The National Nuclear Laboratory (NNL) has celebrated the start of work at the UK's only civil facility that works with plutonium samples on fuel cycle issues. 

  

Plutonium and Minor Actinides Laboratory (NNL) 
Work is under way on gram
samples of civil plutonium
(Image: NLL)
 
The Plutonium and Minor Actinides Laboratory, dubbed 'Puma', can handle tens of grams of plutonium, said the NNL which added that the lab was "a unique facility in the UK for world-class chemistry and materials science."

 

Most of the work that will be carried out at the Sellafield facility will be related to the 'back end' of nuclear fuel cycle and the reuse of plutonium and uranium oxides recovered from used fuel.

 

The lab is part of the NNL's work to develop new 'grouped actinide extraction' processes to support an EU program on advanced used nuclear fuel recycling.

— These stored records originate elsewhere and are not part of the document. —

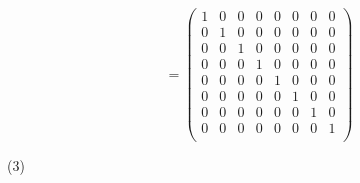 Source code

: \documentclass[12pt]{article}
\begin{document}
\[
=
\begin{pmatrix}
1  & 0 & 0          & 0          & 0          & 0          & 0          & 0          \\
0 & 1  & 0          & 0          & 0          & 0          & 0          & 0          \\
0          & 0          & 1  & 0  & 0          & 0          &  0          & 0          \\
0          & 0          & 0  & 1 & 0          & 0          & 0          & 0          \\
0          & 0          & 0          & 0          & 1  & 0  & 0          & 0          \\
0          & 0          & 0          & 0          & 0  & 1  & 0          & 0          \\
0          & 0          & 0          & 0          & 0          & 0          & 1  & 0  \\
0          & 0          & 0          & 0          & 0          & 0             & 0  &  1\\ 
\end{pmatrix}
\] 

\medskip
(3) \\%
\end{document}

One criticism of current methods of reprocessing and recycling is the security risk of separating plutonium, even though this is reactor grade and not weapons-grade material. In future a number of elements could be extracted as a group, resulting in a mixture that would be useless for weapons and very hard for any potential malevolent groups to separate.

 

That project is funded partly by the EU under the seventh research framework as well as Sellafield Ltd, the Nuclear Decommissioning Authority (NDA) and the Atomic Weapons Establishment. Plutonium samples for the work all come from the Sellafield site where Sellafield Ltd manages their care on behalf of owners the NDA.

 

The Puma lab is also contributing to studies of the behaviour of neptunium in current Purex reprocessing methods and developing uranium-plutonium mixed oxide (MOX) residue dissolution and purification methods. Finally, it is helping to characterise the sludges from some 1950s fuel cycle facilities being decommissioned at Sellafield.